| HOW TO COMPLETE THIS TASK |
Every line from the one containing "libreria cplint\_r. Per" to the end of the records below, written out word for word, is the whole answer.

| Stored data entries |
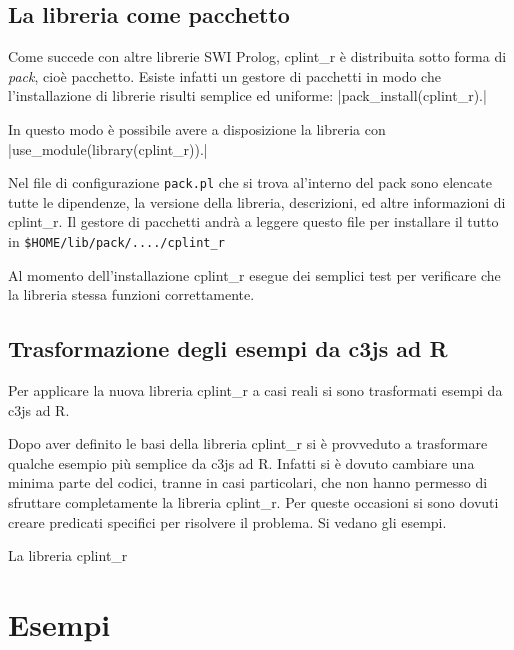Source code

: \documentclass[10pt,titlepage,twoside,a4paper]{report}
\newenvironment{code}{\singlespacing\captionsetup{type=listing}}{}
\begin{document}

\section{La libreria come pacchetto}
Come succede con altre librerie SWI Prolog, cplint\_r è distribuita sotto 
forma di \emph{pack}, cioè pacchetto. Esiste infatti un gestore di pacchetti 
in modo che l'installazione di librerie risulti semplice ed uniforme: 
|pack_install(cplint_r).|

In questo modo è possibile avere a disposizione la libreria con 
|use_module(library(cplint_r)).|

Nel file di configurazione \texttt{pack.pl} che si trova al'interno del pack 
sono elencate tutte le dipendenze, la versione della libreria, descrizioni, 
ed altre informazioni di cplint\_r. Il gestore di pacchetti andrà a leggere 
questo file per installare il tutto in \texttt{\$HOME/lib/pack/..../cplint\_r}

Al momento dell'installazione cplint\_r esegue dei semplici 
test per verificare che la libreria stessa funzioni correttamente.


\section{Trasformazione degli esempi da c3js ad R} \label{sec:trasformazione-
degli-esempi-da-c3js-ad-r}
Per applicare la nuova libreria cplint\_r a casi reali si sono trasformati 
esempi da c3js ad R.

Dopo aver definito le basi della libreria cplint\_r si è provveduto a 
trasformare qualche esempio più semplice da c3js ad R. Infatti si è 
dovuto cambiare una minima parte del codici, tranne in casi particolari, che 
non hanno permesso di sfruttare completamente la 
libreria cplint\_r. Per queste occasioni si sono dovuti creare predicati 
specifici per risolvere il problema. Si vedano gli esempi.

\begin{code}
    \caption{La libreria cplint\_r}
\end{code}




\chapter{Esempi}
\end{document}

| RESPONSE TO THE EXERCISE |
libreria cplint\_r. Per queste occasioni si sono dovuti creare predicati 
specifici per risolvere il problema. Si vedano gli esempi.

\begin{code}
    \caption{La libreria cplint\_r}
\end{code}




\chapter{Esempi}
\end{document}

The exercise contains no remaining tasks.